Disdain of Steve ran in the family. It wasn't like they didn't have a reason; the Byers had been placed dead last in the social hierarchy of Hawkins since day one, while the Harringtons (more like Harrington, single, since the senior Harringtons did nothing but sit around and count their money) floated peacefully on top, uncaring and undisturbed.
Sitting up top must've been boring, Will thought. Why else would Steve decide to take a job as resident popular douche?
Time and time again, Steve had seemed to delight in slighting Will's brother and the Byers as a whole. From smashing the camera Jonathan had spent months saving up to buy— yes, what his brother did with that camera was undeniably wrong, but two wrongs wouldn't made a right— to attempting to beat Jonathan bloody (attempt was an overstatement, in Will's opinion) and calling his family a bunch of screw-ups, Will was starting to think this bullying had swung past the point of hatred and wrapped around to an obsession. It made Steve look like more of an idiot than Jonathan could ever be.
Maybe being so fulfilled was what made him such an asshole. Maybe he was unhappy with his basket of friends and opportunities to pick and choose from, and maybe Steve decided to take out that unhappiness of having everything he could ever want on someone who had nothing at all. Maybe his perfect life made him look down on anyone less than him, and maybe that was what led him down that alleyway, watching his friends spray-paint SLUT in big red letters on the brick wall and goading Jonathan into a punch. I'm not even surprised what happened to your brother. I mean, your family is a disgrace to the entire—
Will took a breath, steering his brain from that alleyway.
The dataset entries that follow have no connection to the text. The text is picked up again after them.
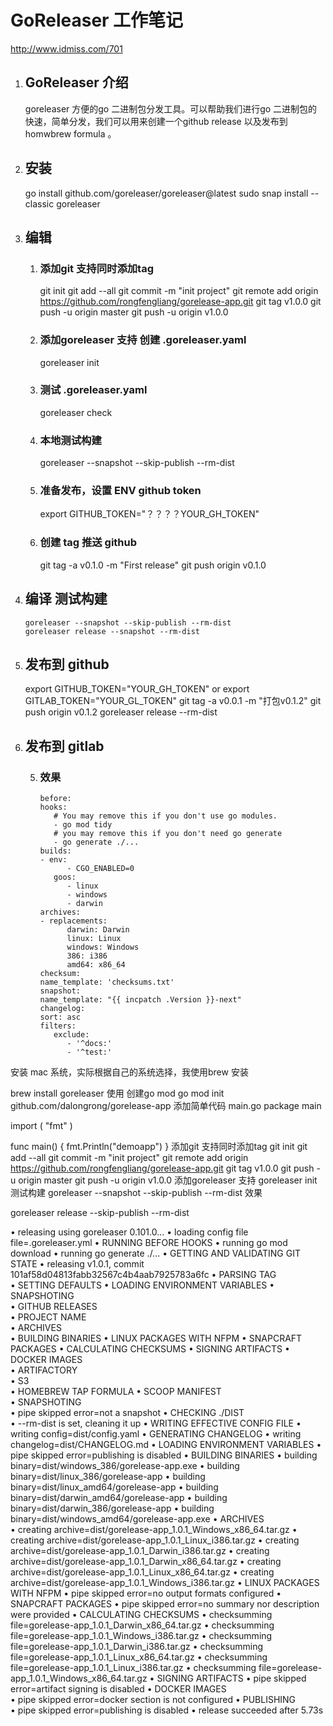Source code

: # GoReleaser 工作笔记

http://www.idmiss.com/701

1.   ##  GoReleaser 介绍

        goreleaser  方便的go 二进制包分发工具。可以帮助我们进行go 二进制包的快速，简单分发，我们可以用来创建一个github release 以及发布到homwbrew formula 。

1.   ## 安装 
        go install github.com/goreleaser/goreleaser@latest
        sudo snap install --classic goreleaser
2.   ## 编辑
     1. ### 添加git 支持同时添加tag
        git init
        git add --all
        git commit -m  "init project"
        git remote add origin https://github.com/rongfengliang/gorelease-app.git
        git tag v1.0.0
        git push -u origin master
        git push -u origin v1.0.0
     2. ### 添加goreleaser 支持 创建 .goreleaser.yaml
        goreleaser init
     3. ###  测试 .goreleaser.yaml
        goreleaser check
     4. ###  本地测试构建
        goreleaser --snapshot --skip-publish --rm-dist
     5. ###  准备发布，设置 ENV github token 
        export GITHUB_TOKEN="？？？？YOUR_GH_TOKEN"
     7. ###  创建 tag 推送 github
         git tag -a v0.1.0 -m "First release"
         git push origin v0.1.0      
3.   ## 编译  测试构建
         goreleaser --snapshot --skip-publish --rm-dist     
         goreleaser release --snapshot --rm-dist
4.   ## 发布到 github
      export GITHUB_TOKEN="YOUR_GH_TOKEN"
      or
      export GITLAB_TOKEN="YOUR_GL_TOKEN"
      git tag -a v0.0.1 -m "打包v0.1.2"
      git push origin v0.1.2
      goreleaser release --rm-dist  
5.   ## 发布到 gitlab  

     5. ### 效果
         ```
         before:
         hooks:
            # You may remove this if you don't use go modules.
            - go mod tidy
            # you may remove this if you don't need go generate
            - go generate ./...
         builds:
         - env:
               - CGO_ENABLED=0
            goos:
               - linux
               - windows
               - darwin
         archives:
         - replacements:
               darwin: Darwin
               linux: Linux
               windows: Windows
               386: i386
               amd64: x86_64
         checksum:
         name_template: 'checksums.txt'
         snapshot:
         name_template: "{{ incpatch .Version }}-next"
         changelog:
         sort: asc
         filters:
            exclude:
               - '^docs:'
               - '^test:'

         ```
      


安装
mac 系统，实际根据自己的系统选择，我使用brew 安装

brew install goreleaser
使用
创建go mod
go mod init github.com/dalongrong/gorelease-app
添加简单代码
main.go
package main

import (
 "fmt"
)

func main() {
 fmt.Println("demoapp")
}
添加git 支持同时添加tag
git init
git add --all
git commit -m  "init project"
git remote add origin https://github.com/rongfengliang/gorelease-app.git
git tag v1.0.0
git push -u origin master
git push -u origin v1.0.0
添加goreleaser 支持
goreleaser init
测试构建
goreleaser --snapshot --skip-publish --rm-dist
效果

 goreleaser release --skip-publish --rm-dist

   • releasing using goreleaser 0.101.0...
   • loading config file file=.goreleaser.yml
   • RUNNING BEFORE HOOKS
      • running go mod download
      • running go generate ./...
   • GETTING AND VALIDATING GIT STATE
      • releasing v1.0.1, commit 101af58d04813fabb32567c4b4aab7925783a6fc
   • PARSING TAG      
   • SETTING DEFAULTS 
      • LOADING ENVIRONMENT VARIABLES
      • SNAPSHOTING      
      • GITHUB RELEASES  
      • PROJECT NAME     
      • ARCHIVES         
      • BUILDING BINARIES
      • LINUX PACKAGES WITH NFPM
      • SNAPCRAFT PACKAGES
      • CALCULATING CHECKSUMS
      • SIGNING ARTIFACTS
      • DOCKER IMAGES    
      • ARTIFACTORY      
      • S3               
      • HOMEBREW TAP FORMULA
      • SCOOP MANIFEST   
   • SNAPSHOTING      
      • pipe skipped error=not a snapshot
   • CHECKING ./DIST  
      • --rm-dist is set, cleaning it up
   • WRITING EFFECTIVE CONFIG FILE
      • writing config=dist/config.yaml
   • GENERATING CHANGELOG
      • writing changelog=dist/CHANGELOG.md
   • LOADING ENVIRONMENT VARIABLES
      • pipe skipped error=publishing is disabled
   • BUILDING BINARIES
      • building binary=dist/windows_386/gorelease-app.exe
      • building binary=dist/linux_386/gorelease-app
      • building binary=dist/linux_amd64/gorelease-app
      • building binary=dist/darwin_amd64/gorelease-app
      • building binary=dist/darwin_386/gorelease-app
      • building binary=dist/windows_amd64/gorelease-app.exe
   • ARCHIVES         
      • creating archive=dist/gorelease-app_1.0.1_Windows_x86_64.tar.gz
      • creating archive=dist/gorelease-app_1.0.1_Linux_i386.tar.gz
      • creating archive=dist/gorelease-app_1.0.1_Darwin_i386.tar.gz
      • creating archive=dist/gorelease-app_1.0.1_Darwin_x86_64.tar.gz
      • creating archive=dist/gorelease-app_1.0.1_Linux_x86_64.tar.gz
      • creating archive=dist/gorelease-app_1.0.1_Windows_i386.tar.gz
   • LINUX PACKAGES WITH NFPM
      • pipe skipped error=no output formats configured
   • SNAPCRAFT PACKAGES
      • pipe skipped error=no summary nor description were provided
   • CALCULATING CHECKSUMS
      • checksumming file=gorelease-app_1.0.1_Darwin_x86_64.tar.gz
      • checksumming file=gorelease-app_1.0.1_Windows_i386.tar.gz
      • checksumming file=gorelease-app_1.0.1_Darwin_i386.tar.gz
      • checksumming file=gorelease-app_1.0.1_Linux_x86_64.tar.gz
      • checksumming file=gorelease-app_1.0.1_Linux_i386.tar.gz
      • checksumming file=gorelease-app_1.0.1_Windows_x86_64.tar.gz
   • SIGNING ARTIFACTS
      • pipe skipped error=artifact signing is disabled
   • DOCKER IMAGES    
      • pipe skipped error=docker section is not configured
   • PUBLISHING       
      • pipe skipped error=publishing is disabled
   • release succeeded after 5.73s 
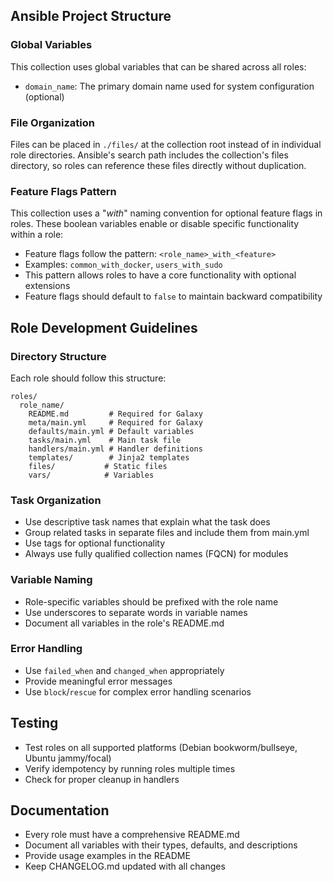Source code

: ## Ansible Project Structure

### Global Variables

This collection uses global variables that can be shared across all roles:

- `domain_name`: The primary domain name used for system configuration (optional)

### File Organization

Files can be placed in `./files/` at the collection root instead of in individual role directories. Ansible's search path includes the collection's files directory, so roles can reference these files directly without duplication.

### Feature Flags Pattern

This collection uses a "_with_" naming convention for optional feature flags in roles. These boolean variables enable or disable specific functionality within a role:

- Feature flags follow the pattern: `<role_name>_with_<feature>`
- Examples: `common_with_docker`, `users_with_sudo`
- This pattern allows roles to have a core functionality with optional extensions
- Feature flags should default to `false` to maintain backward compatibility

## Role Development Guidelines

### Directory Structure

Each role should follow this structure:
```
roles/
  role_name/
    README.md         # Required for Galaxy
    meta/main.yml     # Required for Galaxy
    defaults/main.yml # Default variables
    tasks/main.yml    # Main task file
    handlers/main.yml # Handler definitions
    templates/        # Jinja2 templates
    files/           # Static files
    vars/            # Variables
```

### Task Organization

- Use descriptive task names that explain what the task does
- Group related tasks in separate files and include them from main.yml
- Use tags for optional functionality
- Always use fully qualified collection names (FQCN) for modules

### Variable Naming

- Role-specific variables should be prefixed with the role name
- Use underscores to separate words in variable names
- Document all variables in the role's README.md

### Error Handling

- Use `failed_when` and `changed_when` appropriately
- Provide meaningful error messages
- Use `block`/`rescue` for complex error handling scenarios

## Testing

- Test roles on all supported platforms (Debian bookworm/bullseye, Ubuntu jammy/focal)
- Verify idempotency by running roles multiple times
- Check for proper cleanup in handlers

## Documentation

- Every role must have a comprehensive README.md
- Document all variables with their types, defaults, and descriptions
- Provide usage examples in the README
- Keep CHANGELOG.md updated with all changes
Steve was an ex-asshole. People changed. When Will saw him, all he heard was Jonathan's broken voice, murmuring to his mom; fucking asshole, said he wasn't surprised what happened to Will, and I'm the one who got arrested. Steve fucking Harrington. He remembered Jonathan stretching his vowels, covering up the way his voice had started to shake.
People changed, but Will wasn't the type to forget. He was getting tired of forgiving, too.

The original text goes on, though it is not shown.